2. The method of claim 1, wherein the first parameter comprises at least one of an acceleration and a velocity of the at least second part of the rotor blade or of the further rotor blade, and/or wherein the second parameter comprises a position of the at least third part of the rotor blade or of the further rotor blade.
3. A method of operating a wind turbine, wherein operating the wind turbine comprises performing a method according to claim 1 in order to estimate a position of at least a part of a rotor blade of a rotor of the wind turbine during operation of the wind turbine, and determining a distance between a tower of the wind turbine and the rotor blade based on a position of at least a part of the tower and the estimated position of the at least part of the rotor blade.

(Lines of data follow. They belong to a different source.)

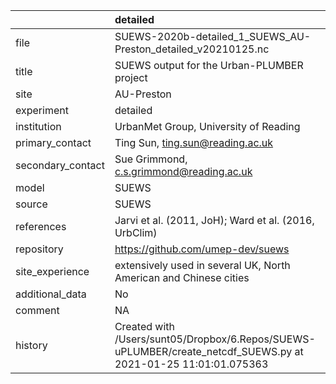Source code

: |                   | detailed                                                                                                       |
|:------------------|:---------------------------------------------------------------------------------------------------------------|
| file              | SUEWS-2020b-detailed_1_SUEWS_AU-Preston_detailed_v20210125.nc                                                  |
| title             | SUEWS output for the Urban-PLUMBER project                                                                     |
| site              | AU-Preston                                                                                                     |
| experiment        | detailed                                                                                                       |
| institution       | UrbanMet Group, University of Reading                                                                          |
| primary_contact   | Ting Sun, ting.sun@reading.ac.uk                                                                               |
| secondary_contact | Sue Grimmond, c.s.grimmond@reading.ac.uk                                                                       |
| model             | SUEWS                                                                                                          |
| source            | SUEWS                                                                                                          |
| references        | Jarvi et al. (2011, JoH); Ward et al. (2016, UrbClim)                                                          |
| repository        | https://github.com/umep-dev/suews                                                                              |
| site_experience   | extensively used in several UK, North American and Chinese cities                                              |
| additional_data   | No                                                                                                             |
| comment           | NA                                                                                                             |
| history           | Created with /Users/sunt05/Dropbox/6.Repos/SUEWS-uPLUMBER/create_netcdf_SUEWS.py at 2021-01-25 11:01:01.075363 |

4. The method of claim 3, wherein the at least part of the tower comprises at least a first part of the tower and wherein the tower performs a tower motion during operation of the wind turbine and, wherein operating the wind turbine comprises measuring a further first parameter by a further first measuring unit, wherein the measured further first parameter is indicative of an absolute and/or a relative position of at least a second part of the tower, measuring a further second parameter by a further second measuring unit wherein the measured further second parameter is indicative of an absolute and/or a relative position of at least a third part of the tower, and estimating the position of the at least first part of the tower, wherein the estimating comprises employing a state estimator that estimates a state of the tower based on at least the measured further first parameter and the measured further second parameter and deriving the position from the estimated state of the tower.
5. The method of claim 4, wherein the further first parameter comprises at least one of an acceleration, a velocity and a position of the at least second part of the tower, and/or wherein the further second parameter comprises at least one of an acceleration, a velocity and a position of the at least third part of the tower.
6. The method of claim 3, wherein the estimated position of the at least part of the rotor blade is derived from an estimated state of the rotor blade, wherein the estimated state of the rotor blade is estimated at a point of time after the rotor blade has passed the tower and before a future point of time at which the rotor blade passes the tower again and wherein deriving the estimated position of the at least part of the rotor blade comprises predicting the position of the at least part of the rotor blade at the future point of time based at least on the estimated state of the rotor blade, and/or, wherein the estimated position of the at least part of the tower is derived from an estimated state of the tower, wherein the estimated state of the tower is estimated at a point of time after the rotor blade has passed the tower and before a future point of time at which the rotor blade passes the tower again and wherein deriving the estimated position of the at least part of the tower comprises predicting the position of the at least part of the tower at the future point of time based at least on the estimated state of the tower.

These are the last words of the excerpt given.